(Plain-text document sources)
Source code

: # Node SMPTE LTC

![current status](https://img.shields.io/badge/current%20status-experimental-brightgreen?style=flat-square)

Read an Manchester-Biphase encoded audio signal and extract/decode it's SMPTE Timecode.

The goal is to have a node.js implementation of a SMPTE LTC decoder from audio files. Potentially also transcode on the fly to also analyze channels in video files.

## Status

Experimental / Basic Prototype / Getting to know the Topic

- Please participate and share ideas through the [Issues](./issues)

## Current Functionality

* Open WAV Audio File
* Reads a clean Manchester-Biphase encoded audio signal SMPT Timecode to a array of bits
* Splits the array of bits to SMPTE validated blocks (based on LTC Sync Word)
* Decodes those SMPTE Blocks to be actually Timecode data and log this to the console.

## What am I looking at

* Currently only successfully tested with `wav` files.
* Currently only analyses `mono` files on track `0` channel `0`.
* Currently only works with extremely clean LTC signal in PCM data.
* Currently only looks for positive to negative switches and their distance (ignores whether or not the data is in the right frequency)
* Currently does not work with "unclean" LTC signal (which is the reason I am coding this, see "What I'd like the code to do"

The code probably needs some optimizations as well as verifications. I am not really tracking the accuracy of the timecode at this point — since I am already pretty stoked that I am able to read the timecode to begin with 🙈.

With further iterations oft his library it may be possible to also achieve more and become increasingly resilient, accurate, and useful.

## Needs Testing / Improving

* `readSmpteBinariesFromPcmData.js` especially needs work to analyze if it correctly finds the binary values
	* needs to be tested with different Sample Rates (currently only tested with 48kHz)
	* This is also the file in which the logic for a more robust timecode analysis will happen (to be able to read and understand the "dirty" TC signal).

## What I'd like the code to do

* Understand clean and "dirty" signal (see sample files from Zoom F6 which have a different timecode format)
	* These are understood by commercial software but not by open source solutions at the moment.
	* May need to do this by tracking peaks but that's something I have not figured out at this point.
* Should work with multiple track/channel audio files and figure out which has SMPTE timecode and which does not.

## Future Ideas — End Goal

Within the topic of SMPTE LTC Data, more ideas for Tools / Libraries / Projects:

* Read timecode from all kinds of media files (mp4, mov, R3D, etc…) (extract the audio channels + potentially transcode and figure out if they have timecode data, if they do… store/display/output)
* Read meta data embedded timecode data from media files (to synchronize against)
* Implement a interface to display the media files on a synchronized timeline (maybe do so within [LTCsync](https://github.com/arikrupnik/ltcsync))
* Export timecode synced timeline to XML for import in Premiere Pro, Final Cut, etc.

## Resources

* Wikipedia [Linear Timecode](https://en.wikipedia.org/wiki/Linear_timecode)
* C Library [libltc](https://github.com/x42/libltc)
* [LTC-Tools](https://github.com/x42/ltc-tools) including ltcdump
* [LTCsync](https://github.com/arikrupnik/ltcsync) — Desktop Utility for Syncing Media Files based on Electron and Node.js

* Your assignment *
Return the line that contains "Final Cut, etc.", along with every line after it in the data above, exactly and with nothing else.

* Exercise output *
* Export timecode synced timeline to XML for import in Premiere Pro, Final Cut, etc.

## Resources

* Wikipedia [Linear Timecode](https://en.wikipedia.org/wiki/Linear_timecode)
* C Library [libltc](https://github.com/x42/libltc)
* [LTC-Tools](https://github.com/x42/ltc-tools) including ltcdump
* [LTCsync](https://github.com/arikrupnik/ltcsync) — Desktop Utility for Syncing Media Files based on Electron and Node.js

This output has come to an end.